Whatever the records hold, copy it exactly and completely.

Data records
══════

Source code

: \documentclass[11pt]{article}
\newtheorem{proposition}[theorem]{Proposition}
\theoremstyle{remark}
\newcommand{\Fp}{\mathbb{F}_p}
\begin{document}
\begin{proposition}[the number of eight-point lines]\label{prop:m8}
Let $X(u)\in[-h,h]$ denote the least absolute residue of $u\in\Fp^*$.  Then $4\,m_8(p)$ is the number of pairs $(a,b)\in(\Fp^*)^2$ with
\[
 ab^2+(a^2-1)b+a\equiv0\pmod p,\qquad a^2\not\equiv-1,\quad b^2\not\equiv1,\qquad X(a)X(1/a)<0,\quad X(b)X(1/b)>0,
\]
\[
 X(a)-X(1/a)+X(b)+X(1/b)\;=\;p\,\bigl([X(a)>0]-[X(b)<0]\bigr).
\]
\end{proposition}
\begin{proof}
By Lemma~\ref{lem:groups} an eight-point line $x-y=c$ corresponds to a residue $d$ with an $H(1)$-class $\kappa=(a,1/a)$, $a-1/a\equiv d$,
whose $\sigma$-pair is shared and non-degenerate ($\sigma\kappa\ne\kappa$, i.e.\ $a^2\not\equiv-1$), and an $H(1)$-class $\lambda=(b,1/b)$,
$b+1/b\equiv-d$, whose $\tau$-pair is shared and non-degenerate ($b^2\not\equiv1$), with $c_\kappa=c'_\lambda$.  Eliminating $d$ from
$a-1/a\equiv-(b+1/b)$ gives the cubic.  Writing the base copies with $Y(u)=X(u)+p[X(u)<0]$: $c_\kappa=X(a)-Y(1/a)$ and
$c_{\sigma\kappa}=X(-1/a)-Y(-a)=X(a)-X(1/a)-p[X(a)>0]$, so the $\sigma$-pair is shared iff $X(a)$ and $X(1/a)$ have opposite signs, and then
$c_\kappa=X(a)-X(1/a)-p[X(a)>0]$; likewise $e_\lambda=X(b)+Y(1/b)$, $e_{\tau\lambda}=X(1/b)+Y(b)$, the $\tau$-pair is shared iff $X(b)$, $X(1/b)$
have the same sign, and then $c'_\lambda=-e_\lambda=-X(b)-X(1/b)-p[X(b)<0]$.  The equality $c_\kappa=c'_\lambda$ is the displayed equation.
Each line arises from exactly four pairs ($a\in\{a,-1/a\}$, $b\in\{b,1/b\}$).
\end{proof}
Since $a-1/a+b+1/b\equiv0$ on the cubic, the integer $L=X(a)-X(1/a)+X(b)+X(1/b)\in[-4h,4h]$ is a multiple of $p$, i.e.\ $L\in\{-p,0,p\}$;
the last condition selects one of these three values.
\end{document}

══════

■ Final answer
Source code

: \documentclass[11pt]{article}
\newtheorem{proposition}[theorem]{Proposition}
\theoremstyle{remark}
\newcommand{\Fp}{\mathbb{F}_p}
\begin{document}
\begin{proposition}[the number of eight-point lines]\label{prop:m8}
Let $X(u)\in[-h,h]$ denote the least absolute residue of $u\in\Fp^*$.  Then $4\,m_8(p)$ is the number of pairs $(a,b)\in(\Fp^*)^2$ with
\[
 ab^2+(a^2-1)b+a\equiv0\pmod p,\qquad a^2\not\equiv-1,\quad b^2\not\equiv1,\qquad X(a)X(1/a)<0,\quad X(b)X(1/b)>0,
\]
\[
 X(a)-X(1/a)+X(b)+X(1/b)\;=\;p\,\bigl([X(a)>0]-[X(b)<0]\bigr).
\]
\end{proposition}
\begin{proof}
By Lemma~\ref{lem:groups} an eight-point line $x-y=c$ corresponds to a residue $d$ with an $H(1)$-class $\kappa=(a,1/a)$, $a-1/a\equiv d$,
whose $\sigma$-pair is shared and non-degenerate ($\sigma\kappa\ne\kappa$, i.e.\ $a^2\not\equiv-1$), and an $H(1)$-class $\lambda=(b,1/b)$,
$b+1/b\equiv-d$, whose $\tau$-pair is shared and non-degenerate ($b^2\not\equiv1$), with $c_\kappa=c'_\lambda$.  Eliminating $d$ from
$a-1/a\equiv-(b+1/b)$ gives the cubic.  Writing the base copies with $Y(u)=X(u)+p[X(u)<0]$: $c_\kappa=X(a)-Y(1/a)$ and
$c_{\sigma\kappa}=X(-1/a)-Y(-a)=X(a)-X(1/a)-p[X(a)>0]$, so the $\sigma$-pair is shared iff $X(a)$ and $X(1/a)$ have opposite signs, and then
$c_\kappa=X(a)-X(1/a)-p[X(a)>0]$; likewise $e_\lambda=X(b)+Y(1/b)$, $e_{\tau\lambda}=X(1/b)+Y(b)$, the $\tau$-pair is shared iff $X(b)$, $X(1/b)$
have the same sign, and then $c'_\lambda=-e_\lambda=-X(b)-X(1/b)-p[X(b)<0]$.  The equality $c_\kappa=c'_\lambda$ is the displayed equation.
Each line arises from exactly four pairs ($a\in\{a,-1/a\}$, $b\in\{b,1/b\}$).
\end{proof}
Since $a-1/a+b+1/b\equiv0$ on the cubic, the integer $L=X(a)-X(1/a)+X(b)+X(1/b)\in[-4h,4h]$ is a multiple of $p$, i.e.\ $L\in\{-p,0,p\}$;
the last condition selects one of these three values.
\end{document}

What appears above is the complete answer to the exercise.